Катынь: спекуляции на трагедии (Горяченков) - страница 50

«Смирнов (советский прокурор): Прошу Вас ответить на следующий вопрос: свидетельствовал ли судебно-медицинский осмотр трупов о том, что они находились в земле в течение трех лет?

Марков: По моему мнению, эти трупы находились в земле меньше трех лет. Я считал, что труп, аутопсию которого я проводил, находился в земле около года или полгода.

Смирнов: В практике болгарских судебных органов принято при освидетельствовании трупа составлять по этому поводу судебный медицинский акт, включающий две части: описательную часть и выводы. В составленном Вами протоколе есть заключение или нет?

Марков: Мой протокол состоит из описательной части без заключения.

Смирнов: Почему?

Марков: Потому что, судя по представленным нам документам, я понял, что нам заранее стараются внушить, будто трупы находились в земле три года…

Смирнов: В момент подписания обобщенного протокола было ли совершенно ясно, что убийства в Катыни в любом случае совершены не ранее последней четверти 1941 года и что 1940 год в любом случае исключается?

Марков: Да, мне было ясно, и именно по этой причине я не подписал заключение к протоколу, составленному мною в Катынском лесу».

Постольку по существу его показаний возразить никто и ничего не мог, то их обычным для всех антисоветчиков путем поставили под сомнение. Вот так, как это сделал советский кандидат военных наук Ю. Зоря. (Кстати, один немецкий профессор по фамилии V. Falin в письн ме «лучшему немцу года» выделил этого ученого, хотя и в компании с двумя ему подобными, из массы прочих обличителей «советских злодеяний». На беду Советского Союза, а потом и России, немецкий профессор V. Falin в то время, когда писал письмо, был заведующим Международным отделом ЦК КПСС В. Фалиным, а «лучший немец» занимал высший пост в КПСС.) Так как кандидат наук Ю. Зоря (может, он и доктором наук успел стать перед тем, как ушел в конце 90-х годов в иной мир) хорошо понимал, что в нынешние времена его никто не обяжет доказывать правдивость своих утверждений, то он со спокойной душой написал: «Кое-что Меркулову и Абакумову удалось. Можно полагать, что в результате «подготовки» болгарского свидетеля изменил свои показания профессор Марков». Фраза для ученого мужа весьма безграмотна, но в объяснениях не нуждается. Но по поводу того, что удавалось или не удавалось В. Меркулову с В. Абакумовым, а рассуждения о подготовке ими свидетелей – одна из любимых тем всех «обличителей», мы поговорим чуть позже. Сейчас о самом профессоре.

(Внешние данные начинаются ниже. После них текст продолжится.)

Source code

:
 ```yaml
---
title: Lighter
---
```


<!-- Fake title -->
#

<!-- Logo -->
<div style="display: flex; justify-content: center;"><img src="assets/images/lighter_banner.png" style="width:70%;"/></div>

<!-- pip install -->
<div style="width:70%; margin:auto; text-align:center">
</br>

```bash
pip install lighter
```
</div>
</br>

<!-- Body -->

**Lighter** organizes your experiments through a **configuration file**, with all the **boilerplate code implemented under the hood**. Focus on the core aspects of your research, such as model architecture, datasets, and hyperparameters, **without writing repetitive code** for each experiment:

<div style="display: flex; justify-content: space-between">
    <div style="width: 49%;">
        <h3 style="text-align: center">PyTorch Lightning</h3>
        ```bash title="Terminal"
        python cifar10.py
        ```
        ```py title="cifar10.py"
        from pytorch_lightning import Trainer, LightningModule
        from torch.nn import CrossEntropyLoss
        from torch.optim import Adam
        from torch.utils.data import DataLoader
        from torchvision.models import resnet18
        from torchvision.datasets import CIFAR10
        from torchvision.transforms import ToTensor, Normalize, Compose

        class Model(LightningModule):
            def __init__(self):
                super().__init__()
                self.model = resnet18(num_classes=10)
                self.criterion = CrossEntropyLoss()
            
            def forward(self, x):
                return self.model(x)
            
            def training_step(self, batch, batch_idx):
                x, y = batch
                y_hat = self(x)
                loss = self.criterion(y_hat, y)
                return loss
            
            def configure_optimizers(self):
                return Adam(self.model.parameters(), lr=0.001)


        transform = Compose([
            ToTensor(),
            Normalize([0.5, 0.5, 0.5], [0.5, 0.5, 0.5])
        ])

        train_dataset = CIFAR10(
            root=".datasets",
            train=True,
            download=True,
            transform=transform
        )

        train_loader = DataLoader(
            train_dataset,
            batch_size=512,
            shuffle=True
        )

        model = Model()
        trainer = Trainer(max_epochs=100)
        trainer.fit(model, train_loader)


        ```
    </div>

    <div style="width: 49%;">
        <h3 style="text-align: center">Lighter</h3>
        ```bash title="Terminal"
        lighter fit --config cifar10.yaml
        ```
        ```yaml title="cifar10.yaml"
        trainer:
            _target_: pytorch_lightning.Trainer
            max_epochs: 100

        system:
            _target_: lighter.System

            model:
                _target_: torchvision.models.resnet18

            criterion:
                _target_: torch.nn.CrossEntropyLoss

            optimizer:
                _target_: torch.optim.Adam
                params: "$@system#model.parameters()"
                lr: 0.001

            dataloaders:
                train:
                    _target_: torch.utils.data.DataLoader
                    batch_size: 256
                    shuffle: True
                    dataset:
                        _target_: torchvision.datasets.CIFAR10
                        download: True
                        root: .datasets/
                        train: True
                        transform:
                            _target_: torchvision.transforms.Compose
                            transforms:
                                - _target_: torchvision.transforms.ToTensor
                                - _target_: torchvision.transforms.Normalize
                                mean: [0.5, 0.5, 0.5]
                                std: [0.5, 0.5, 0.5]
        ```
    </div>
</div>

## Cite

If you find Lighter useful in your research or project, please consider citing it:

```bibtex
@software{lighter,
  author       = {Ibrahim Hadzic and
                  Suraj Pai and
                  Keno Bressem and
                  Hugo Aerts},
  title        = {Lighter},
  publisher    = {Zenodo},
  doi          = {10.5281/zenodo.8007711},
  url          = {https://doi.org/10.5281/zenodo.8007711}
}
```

Впервые свое мнение он высказал ещё до начала Нюрнбергского процесса, в феврале 1945 году в Софии. Ясное дело: это еще тогда В. Меркулов и В. Абакумов постарались! Только вот в чём загвоздка. И в Болгарии народная власть, без содействия которой советскому НКВД вряд ли удалось бы «уломать» болгарского профессора, была установлена несколько позднее допроса свидетелей на Нюрнбергском процесс, буквально за две недели до его окончания. Кстати, даже в 1947 году в Болгарии существовала мощная оппозиция коммунистам, настолько мощная, что руководство Советского Союза некоторые ситуации, там складывавшиеся, рассматривало как кризисные. Да и что помешало бы профессору, находясь в американской зоне оккупации, отказаться от данного В. Меркулову и В. Абакумову обещания свидетельствовать против немцев? Так же, как немецкие власти не могли «достать» М. Маркова в Болгарии, так и советские ничего не могли предпринять против него в Нюрнберге.